Motoristas da Uber na União Europeia e Reino Unido intentaram uma ação coletiva contra a empresa em Amsterdão, alegando violação da proteção de dados e que o sistema de remuneração dinâmico reduz os seus rendimentos. A ação foi movida pela organização Worker Info Exchange (WIE) International e representa interesses de vários milhares de motoristas no Reino Unido, Países Baixos, Bélgica, Alemanha, França, Polónia e Roménia. É a primeira ação coletiva deste tipo, segundo a Confederation Europeia dos Sindicatos.
A WIE International afirma que, desde 2020, a Uber começou a introduzir alterações nos seus sistemas para tornar a remuneração dos motoristas dinâmica, infringindo o Regulamento Geral sobre a Proteção de Dados ao tomar decisões sem intervenção humana através de processos automatizados. A organização afirma ainda que a Uber trata de forma ilícita os dados pessoais dos motoristas para fins de aprendizagem automática.
Peritos económicos da consultora Oxera estimam que 48% dos motoristas nos Países Baixos viram o seu salário por hora diminuir, em média, 7.508 euros por ano. No Reino Unido, 66,7% dos motoristas terão sofrido uma redução média de rendimentos de 5.337 libras por ano. Um porta-voz da Uber rejeitou "categoricamente" as alegações, garantindo que os motoristas têm liberdade para aceitar ou recusar viagens.

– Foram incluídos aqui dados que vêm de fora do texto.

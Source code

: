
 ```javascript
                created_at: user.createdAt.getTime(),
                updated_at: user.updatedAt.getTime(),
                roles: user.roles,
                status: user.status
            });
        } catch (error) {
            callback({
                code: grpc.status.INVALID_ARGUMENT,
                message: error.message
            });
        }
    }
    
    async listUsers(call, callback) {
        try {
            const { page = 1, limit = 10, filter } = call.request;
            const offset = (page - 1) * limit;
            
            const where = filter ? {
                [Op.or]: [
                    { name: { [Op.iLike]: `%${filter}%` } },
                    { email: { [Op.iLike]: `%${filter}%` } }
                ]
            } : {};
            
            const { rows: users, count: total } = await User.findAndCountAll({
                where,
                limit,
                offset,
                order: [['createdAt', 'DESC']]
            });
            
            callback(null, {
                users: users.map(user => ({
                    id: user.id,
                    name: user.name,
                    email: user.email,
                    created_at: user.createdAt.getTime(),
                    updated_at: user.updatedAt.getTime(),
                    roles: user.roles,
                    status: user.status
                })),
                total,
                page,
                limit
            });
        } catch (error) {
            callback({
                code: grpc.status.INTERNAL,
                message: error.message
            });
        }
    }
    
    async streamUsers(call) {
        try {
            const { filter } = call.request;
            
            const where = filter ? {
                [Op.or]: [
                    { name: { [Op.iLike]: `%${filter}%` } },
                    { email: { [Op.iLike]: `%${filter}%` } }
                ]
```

A autoridade neerlandesa de proteção de dados aplicou em agosto à Uber uma multa de 824,99 milhões de euros por ter desativado contas de motoristas de forma automatizada sem os informar devidamente. Na quarta-feira, a empresa anunciou também que vai reduzir em 10% o número de trabalhadores a nível mundial, o que implicará a saída de cerca de 3.300 profissionais.